# A novel loss function to improve generalisation in neural networks

This loss function is the basis of my dissertation. We seek to support the generalisation of neural networks through a novel loss function: Correlation Penalty Loss (CP Loss). We derive a correlation measure between a network’s activations and a set of labels associated with an orthogonal task. For example, the speaker’s gender is orthogonal in a word recognition task. 

**Experimental work**
We implement CPL and experiment with audio and image classification tasks using Convolutional Neural Networks. In addition to using existing orthogonal tasks, we use data augmentation strategies, such as adding noise to create orthogonal labels. This latter point relieves us from the constraint of sourcing or the expense of collecting data with these additional labels. 

**Results**
The experimental results showed some positive effects of using CP Loss, with a statistically significant result in reducing the standard deviation of the accuracy scores between orthogonal classes in an image classification task (using CIFAR-10 and labels generated by data augmentation).

**Credits**
My supervisor for this project was Dr Tillman Weyde (https://www.city.ac.uk/about/people/academics/tillman-weyde) and many thanks to Dr Eric Guizzo for his support and whose work inspired this project (https://arxiv.org/abs/2006.06494)

In [None]:
import torch
import torch.nn as nn
import torch.optim as optim
import torch.nn.functional as F
import time

from cp_loss import CorrelationPenaltyLoss 

## Toy example

In [8]:
# create a simple MLP
# takes 10 input features and outputs 10 features
class MyMLP(nn.Module):
    def __init__(self):
        super(MyMLP, self).__init__()
        self.fc1 = nn.Linear(10, 50)
        self.relu = nn.ReLU()
        self.fc2 = nn.Linear(50, 20)
        self.fc3 = nn.Linear(20, 10)

    def forward(self, x):
        x = self.fc1(x)
        x = self.relu(x)
        x = self.fc2(x)
        x = self.relu(x)
        x = self.fc3(x)
        return x

In [None]:
# random dataset
# input
input = torch.randn(64, 10)
v_input = torch.randn(16,10)
t_input = torch.randn(8,10)

# "true" labels int 0-9
target = torch.randint(0, 10, (64,))
v_target = torch.randint(0, 10, (16,))
t_target = torch.randint(0, 10, (8,))

# orthogonal labels int 0-2
orthogonal_labels = torch.randint(0, 3, (64,))
v_orthogonal_labels = torch.randint(0, 3, (16,))
t_orthogonal_labels = torch.randint(0, 3, (8,))

In [18]:
# set up training
model = MyMLP()
base_loss_fn = nn.CrossEntropyLoss()
criterion=CorrelationPenaltyLoss(base_loss_fn=base_loss_fn, 
                                 model=model,
                                 layer_type="nn.Linear",
                                 num_orthog_classes=3,
                                 one_hot=True,
                                 alpha=10)
optimizer = optim.Adam(params=model.parameters())

n_epochs = 10

# for validation
val_err = torch.zeros(n_epochs)
 
for epoch in range(n_epochs):
    t0=time.time()
    model.train()
    optimizer.zero_grad()
    output = model(input)
    loss = criterion(output, target, orthogonal_labels)
    
    loss.backward()
    optimizer.step()
    
    # validation loss
    model.eval()
    running_vloss = 0.
    with torch.no_grad():
        v_output = model(v_input)
        vloss = base_loss_fn(v_output, v_target)
        running_vloss += vloss

    avg_vloss = running_vloss / (epoch + 1)
    val_err[epoch]=avg_vloss
    print(f"epoch: {epoch+1}, validation loss: {avg_vloss:0.2f}, time:{time.time()-t0:0.2f}")

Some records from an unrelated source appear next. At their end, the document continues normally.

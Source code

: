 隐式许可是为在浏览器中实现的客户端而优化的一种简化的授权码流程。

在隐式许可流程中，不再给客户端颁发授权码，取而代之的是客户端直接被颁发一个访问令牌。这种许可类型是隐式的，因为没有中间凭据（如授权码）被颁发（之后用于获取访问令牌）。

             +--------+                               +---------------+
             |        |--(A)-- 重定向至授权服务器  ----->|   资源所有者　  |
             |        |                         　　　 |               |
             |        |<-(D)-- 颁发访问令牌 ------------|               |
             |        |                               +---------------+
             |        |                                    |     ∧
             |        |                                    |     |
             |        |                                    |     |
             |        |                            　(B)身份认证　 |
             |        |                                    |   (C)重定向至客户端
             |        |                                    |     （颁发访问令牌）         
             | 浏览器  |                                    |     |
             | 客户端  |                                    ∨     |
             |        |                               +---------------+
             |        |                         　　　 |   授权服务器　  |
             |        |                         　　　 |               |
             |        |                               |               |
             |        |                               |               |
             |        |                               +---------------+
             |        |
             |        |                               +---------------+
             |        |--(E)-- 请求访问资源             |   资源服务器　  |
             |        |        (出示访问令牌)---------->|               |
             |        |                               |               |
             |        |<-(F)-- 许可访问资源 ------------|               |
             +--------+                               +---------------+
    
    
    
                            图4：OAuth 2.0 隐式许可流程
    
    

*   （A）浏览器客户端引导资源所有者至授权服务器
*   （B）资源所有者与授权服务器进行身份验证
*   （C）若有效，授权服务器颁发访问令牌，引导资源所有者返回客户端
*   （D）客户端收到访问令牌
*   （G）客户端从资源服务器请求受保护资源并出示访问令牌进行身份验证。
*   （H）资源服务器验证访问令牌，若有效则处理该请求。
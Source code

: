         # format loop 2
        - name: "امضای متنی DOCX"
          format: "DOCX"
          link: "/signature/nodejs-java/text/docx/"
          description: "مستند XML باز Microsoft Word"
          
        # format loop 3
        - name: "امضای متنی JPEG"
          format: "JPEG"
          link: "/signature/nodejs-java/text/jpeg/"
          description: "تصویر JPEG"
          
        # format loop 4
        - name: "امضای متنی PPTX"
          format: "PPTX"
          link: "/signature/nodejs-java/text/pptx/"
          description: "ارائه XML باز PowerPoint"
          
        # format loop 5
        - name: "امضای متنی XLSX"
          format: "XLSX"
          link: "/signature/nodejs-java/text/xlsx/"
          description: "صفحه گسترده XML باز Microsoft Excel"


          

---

epoch: 1, validation loss: 2.36, time:0.03
epoch: 2, validation loss: 1.18, time:0.01
epoch: 3, validation loss: 0.79, time:0.00
epoch: 4, validation loss: 0.59, time:0.00
epoch: 5, validation loss: 0.47, time:0.01
epoch: 6, validation loss: 0.39, time:0.00
epoch: 7, validation loss: 0.34, time:0.00
epoch: 8, validation loss: 0.29, time:0.00
epoch: 9, validation loss: 0.26, time:0.00
epoch: 10, validation loss: 0.24, time:0.00


In [None]:
# accuracy - should not be better than random chance (~10%)! 
num_correct = 0
num_samples = 0
model.eval()
 
with torch.no_grad():  
    scores=model(t_input)
    _, predictions = scores.max(1)
    num_correct += (predictions == t_target).sum()
    num_samples += predictions.size(0)

print(f'Got {num_correct} / {num_samples} with accuracy {float(num_correct)/float(num_samples)*100:.2f}') 

Got 1 / 8 with accuracy 12.50